Recently, I was thinking about how some people never really experience any kind of direct spiritual revelation. They can live exceedingly good lives, follow God to the best of their abilities (most of the time) and even assume positions of responsibility and importance in the Church. Are they somehow inferior or foundationless since they have never really felt the supernatural? I don’t think so.
On the one hand, it would be easy to equate their experience to those of St. John of the Cross or even Mother Teresa of Calcutta: God may choose not to reveal Himself to them in order to test and strengthen their ability to give without expecting return. Many people, after an initial conversion, lose their first sense of spiritual joy and experience dryness and loneliness.
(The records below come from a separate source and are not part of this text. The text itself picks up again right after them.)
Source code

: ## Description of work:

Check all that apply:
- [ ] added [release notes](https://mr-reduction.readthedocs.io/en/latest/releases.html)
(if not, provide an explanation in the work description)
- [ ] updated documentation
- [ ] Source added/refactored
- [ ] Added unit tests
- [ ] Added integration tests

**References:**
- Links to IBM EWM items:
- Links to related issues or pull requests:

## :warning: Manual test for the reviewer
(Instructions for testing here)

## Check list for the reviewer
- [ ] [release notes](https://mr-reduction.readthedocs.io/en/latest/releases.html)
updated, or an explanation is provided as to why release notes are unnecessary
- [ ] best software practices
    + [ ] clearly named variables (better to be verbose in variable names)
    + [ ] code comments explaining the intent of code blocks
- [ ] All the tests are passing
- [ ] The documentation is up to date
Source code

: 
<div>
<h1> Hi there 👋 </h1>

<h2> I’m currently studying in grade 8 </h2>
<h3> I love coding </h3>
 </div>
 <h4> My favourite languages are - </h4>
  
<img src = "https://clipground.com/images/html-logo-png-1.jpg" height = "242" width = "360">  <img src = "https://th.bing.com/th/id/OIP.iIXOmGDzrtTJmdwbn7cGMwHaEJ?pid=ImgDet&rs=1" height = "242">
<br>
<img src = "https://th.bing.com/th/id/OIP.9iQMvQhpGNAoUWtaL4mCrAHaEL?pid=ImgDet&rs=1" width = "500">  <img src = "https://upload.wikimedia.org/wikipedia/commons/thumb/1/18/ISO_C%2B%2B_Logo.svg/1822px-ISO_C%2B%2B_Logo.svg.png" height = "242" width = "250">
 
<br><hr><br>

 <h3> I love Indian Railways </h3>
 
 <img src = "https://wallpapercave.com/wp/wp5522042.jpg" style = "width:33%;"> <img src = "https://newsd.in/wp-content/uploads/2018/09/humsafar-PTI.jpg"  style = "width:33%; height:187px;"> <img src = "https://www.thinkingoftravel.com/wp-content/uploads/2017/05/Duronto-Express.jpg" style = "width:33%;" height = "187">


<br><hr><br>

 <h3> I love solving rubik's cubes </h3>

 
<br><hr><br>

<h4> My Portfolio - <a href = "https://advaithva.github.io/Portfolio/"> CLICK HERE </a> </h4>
What of those who never experienced an initial conversion and subsequent spiritual ‘high’? Some people have a very gradual growth in their faith, though they attain extraordinary levels of holiness. Their whole lives seem to be empty of the wonderful spiritual consolations so often given the mystics.
I think that such people’s lives can be more fruitfully compared to St. Peter’s. St. Peter, during the most wonderful spiritual experiences, somehow fails to see more than the practical side of things, but nevertheless obeys God and works to bring about His will. During the Transfiguration, for instance, he cannot simply allow himself to be silenced by Christ’s glory and majesty – rather, he suggests setting up tents for the three magnificent figures. He is frightened by the thought of Christ going to Jerusalem, because he knows the political situation there would be dangerous. He worries about saving his own skin when Christ is being tried by the high priest. He has no qualms about entering the empty tomb after the Resurrection, and seeing exactly what the facts of the matter are.
Yet, despite his seeming not to see the spiritual side of the things he experienced, Christ gives him a very high position in his Church. “Do you love Me?” Christ asks him, and on receiving a positive answer, He replies not “Happy are you,” but rather, “Feed My sheep.” St. Peter’s calling is not to feel the love of God in the intense way that St. John does; nor is it to have the life-changing conversion of St. Paul. He follows Christ without entirely understanding his calling, but obeying nonetheless. He sees the practical side of things that must be done, but never seems to enjoy the happiness of a mystical experience of God.
In the same way, I think there are people now who are called to live for God entirely without ever really being overwhelmed by His goodness and glory, and through no fault of their own. Rather, like St. Peter, this is their particular challenge and a way for them to grow in faith, hope and love.